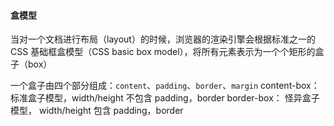 #### 盒模型

当对一个文档进行布局（layout）的时候，浏览器的渲染引擎会根据标准之一的 CSS 基础框盒模型（CSS basic box model），将所有元素表示为一个个矩形的盒子（box）

一个盒子由四个部分组成：`content`、`padding`、`border`、`margin`
content-box：标准盒子模型，width/height 不包含 padding，border
border-box： 怪异盒子模型， width/height 包含 padding，border
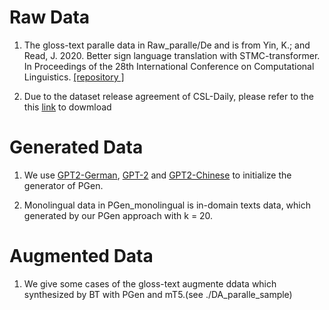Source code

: # Raw Data
1. The gloss-text paralle data in Raw_paralle/De and  is from Yin, K.; and Read, J. 2020. Better sign language translation with STMC-transformer. In Proceedings of the 28th International Conference on Computational Linguistics. [[repository ]](https://github.com/kayoyin/transformer-slt)

2. Due to the dataset release agreement of CSL-Daily, please refer to the this [link](http://home.ustc.edu.cn/~zhouh156/dataset/csl-daily/) to dowmload

# Generated Data
1. We use [GPT2-German](https://huggingface.co/dbmdz/german-gpt2 ), [GPT-2](https://huggingface.co/gpt2 ) and [GPT2-Chinese](https://huggingface.co/uer/gpt2-chinese-cluecorpussmall) to initialize the generator of PGen.

2. Monolingual data in PGen_monolingual is in-domain texts data, which generated by our PGen approach with k = 20.

 # Augmented Data
 
 1. We give some cases of the gloss-text augmente ddata which synthesized by BT with PGen and mT5.(see ./DA_paralle_sample)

### WORK ORDER
Exactly and only the lines from the one containing "# Augmented Data" through the end of the material are to be reproduced, both ends included.

### OUTPUT BELOW
 # Augmented Data
 
 1. We give some cases of the gloss-text augmente ddata which synthesized by BT with PGen and mT5.(see ./DA_paralle_sample)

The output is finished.